Mike Dean is set to hang up his whistle and cards and end his 22-year career as a Premier League referee at the end of the current campaign.
The 53-year-old is arguably the most recognisable referee currently operating at the top of the English game, with his unique approach making him both highly controversial and must-watch in the same measure. Dean has refereed 553 Premier League matches since his introduction to the top division back in 2000.
He has officiated more games than any of his counterparts and has also dished out more red cards – a tally of 114 – than any of his colleagues. But according to the Telegraph the 2021/22 season is looking to be his final, with Dean ready to call time on his on-field career.
It is suggested that Dean is currently in talks with the Professional Game Match Officials (PGMOL) – the body that governs English officials – to potentially continue as one of just two full-time VAR officials, meaning his sole responsibility would be working from Stockley Park.

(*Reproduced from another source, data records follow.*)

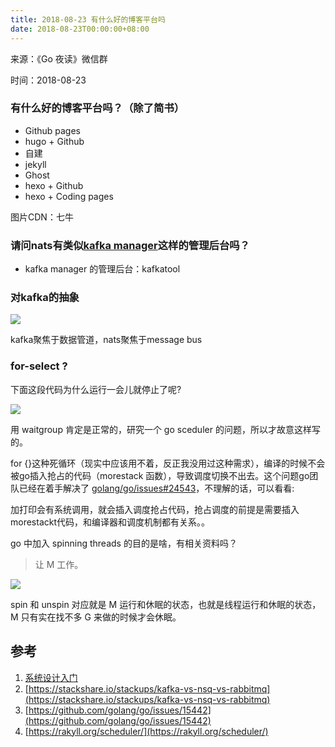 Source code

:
 ```yaml
---
title: 2018-08-23 有什么好的博客平台吗
date: 2018-08-23T00:00:00+08:00
---
```

来源：《Go 夜读》微信群

时间：2018-08-23

### 有什么好的博客平台吗？（除了简书）

- Github pages
- hugo + Github
- 自建
- jekyll
- Ghost
- hexo + Github
- hexo + Coding pages

图片CDN：七牛

### 请问nats有类似[kafka manager](https://github.com/yahoo/kafka-manager)这样的管理后台吗？

- kafka manager 的管理后台：kafkatool

### 对kafka的抽象

![](/images/2018-08-23-kafka-producer-consumer.png)

kafka聚焦于数据管道，nats聚焦于message bus

### for-select ?

下面这段代码为什么运行一会儿就停止了呢?

![](/images/2018-08-23-for-select.png)

用 waitgroup 肯定是正常的，研究一个 go sceduler 的问题，所以才故意这样写的。

for {}这种死循环（现实中应该用不着，反正我没用过这种需求），编译的时候不会被go插入抢占的代码（morestack 函数），导致调度切换不出去。这个问题go团队已经在着手解决了 [golang/go/issues#24543](https://github.com/golang/go/issues/24543)，不理解的话，可以看看:[](https://tonybai.com/2017/11/23/the-simple-analysis-of-goroutine-schedule-examples/)

加打印会有系统调用，就会插入调度抢占代码，抢占调度的前提是需要插入morestackt代码，和编译器和调度机制都有关系。。

go 中加入 spinning threads 的目的是啥，有相关资料吗？
>让 M 工作。

![](/images/2018-08-23-spinning.png)

spin 和 unspin 对应就是 M 运行和休眠的状态，也就是线程运行和休眠的状态，M 只有实在找不多 G 来做的时候才会休眠。

## 参考

1. [系统设计入门](https://github.com/donnemartin/system-design-primer/blob/master/README-zh-Hans.md)
2. [https://stackshare.io/stackups/kafka-vs-nsq-vs-rabbitmq](https://stackshare.io/stackups/kafka-vs-nsq-vs-rabbitmq)
3. [https://github.com/golang/go/issues/15442](https://github.com/golang/go/issues/15442)
4. [https://rakyll.org/scheduler/](https://rakyll.org/scheduler/)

Dean was reportedly prepared to quit ahead of last summer’s European Championship, only to be convinced by PGMOL chief Mike Riley to stay on whilst the next generation of match officials built up experience. Dean’s potential departure is one of a glut of experienced officials that could be on the way out of the game, with the likes of Martin Atkinson, Jon Moss and Kevin Friend all over 50.
Lee Mason is currently the only referee to work exclusively behind the monitors, working to overturn and confirm the decisions made in the heat of the game. Dean oversaw the FA Cup quarter final between Manchester City and Southampton, where BBC coverage hinted it could be his final showing in the competition, having been in the middle for two finals previously.
The Wirral-born referee has gained notoriety with players and supporters alike for his unique approach to game-management, often appearing to show professional footballers a level of contempt. Speaking to the Peter Crouch Podcast in 2020, Dean admitted he had a level of arrogance, knowing he was right at the peak of his discipline.
He said: “There’s a touch of arrogance about me when I walk out on the pitch, I know there is. But there’s also a lot of confidence in myself because I believe in my own abilities.
Because of the way I referee, if the ball comes towards me I won’t jump out the way, I’ll let it go between my legs. That’s just how it is. I love a stepover…I do.
“You just do it, I love the job I do and with the way I referee it comes out that I enjoy what I do.”
During that interview he did suggest the end of his career was on the horizon, explaining: “It’s all about my fitness, that’s the problem. The older you get, you don’t recover as quick. I used to be able to do Saturday, Tuesday, Saturday, Tuesday.
“If I do Saturday, Saturday now I’m probably just about right for the Saturday. I’m not as fast as I used to be, I know that in myself. I’ve just got to try and work harder to get in the right position. It’s so hard, the recovery. God knows what I’ll do when I can’t referee again.”